BP eyes share buyback after Gulf settlement

 
Marion Dakers
OIL giant BP hopes to use some of its Russian windfall to pay for a multi-billion pound share buyback next year.

The FTSE 100-listed firm is thought to be looking at plans to snap up shares worth at least £2.5bn to make sure its investors do not lose out in the wake of its cash and shares deal to exit Russian venture TNK-BP.

A buyback could also help lift BP’s share price, which is still lingering below the highs seen before the Gulf of Mexico oil spill.

BP’s $4.5bn (£2.8bn) payment last week to resolve criminal charges related to the explosion and spill at its Macondo well was bigger than expected, but gives the firm a clearer picture of the final cost of the 2010 disaster.
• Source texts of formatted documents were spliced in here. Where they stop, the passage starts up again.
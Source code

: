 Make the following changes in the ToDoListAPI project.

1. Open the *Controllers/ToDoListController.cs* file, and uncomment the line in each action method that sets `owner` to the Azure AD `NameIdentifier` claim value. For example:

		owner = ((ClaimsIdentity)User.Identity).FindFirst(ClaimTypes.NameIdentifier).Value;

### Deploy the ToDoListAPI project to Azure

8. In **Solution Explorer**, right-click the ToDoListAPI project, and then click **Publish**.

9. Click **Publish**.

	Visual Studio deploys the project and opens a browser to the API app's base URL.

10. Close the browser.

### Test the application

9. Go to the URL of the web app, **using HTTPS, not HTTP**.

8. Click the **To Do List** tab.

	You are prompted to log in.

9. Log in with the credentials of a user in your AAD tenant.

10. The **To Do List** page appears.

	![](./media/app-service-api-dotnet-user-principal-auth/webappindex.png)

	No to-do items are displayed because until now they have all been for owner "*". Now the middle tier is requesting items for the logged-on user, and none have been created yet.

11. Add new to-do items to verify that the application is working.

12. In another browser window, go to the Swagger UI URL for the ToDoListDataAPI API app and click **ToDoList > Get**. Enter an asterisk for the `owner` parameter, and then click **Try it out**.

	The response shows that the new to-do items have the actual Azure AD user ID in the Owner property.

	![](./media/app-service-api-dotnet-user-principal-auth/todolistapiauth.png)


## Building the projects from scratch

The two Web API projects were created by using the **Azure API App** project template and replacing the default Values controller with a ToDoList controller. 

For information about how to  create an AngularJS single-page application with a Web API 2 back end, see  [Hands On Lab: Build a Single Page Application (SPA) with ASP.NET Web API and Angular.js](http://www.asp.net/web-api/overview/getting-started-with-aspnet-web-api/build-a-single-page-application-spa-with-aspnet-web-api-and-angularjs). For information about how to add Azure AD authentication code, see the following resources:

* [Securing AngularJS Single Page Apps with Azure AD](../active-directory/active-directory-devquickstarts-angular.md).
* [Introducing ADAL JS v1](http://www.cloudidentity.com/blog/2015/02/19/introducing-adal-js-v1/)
Removing the threat of further criminal penalties means BP can start to make plans for the $12.3bn it will receive after its disposal of a 50 per cent stake in TNK-BP.

In this deal, unveiled last month, BP will hold a near-20 per cent stake in Rosneft, TNK-BP’s new owner.

Chief executive Bob Dudley said last month that “at a minimum, our intention is to use part of the cash proceeds to offset any dilution to earnings per share as a result of this proposed transaction”.

Analysts have forecast earnings per share dilution of around three to four per cent, and have pointed to a buyback of between $4bn and $6bn once the Rosneft sale closes in early 2013.

But the timing of a buyback remains uncertain, due to a long-awaited civil class action in the United States over the Gulf spill that could cost BP billions. The firm declined to comment.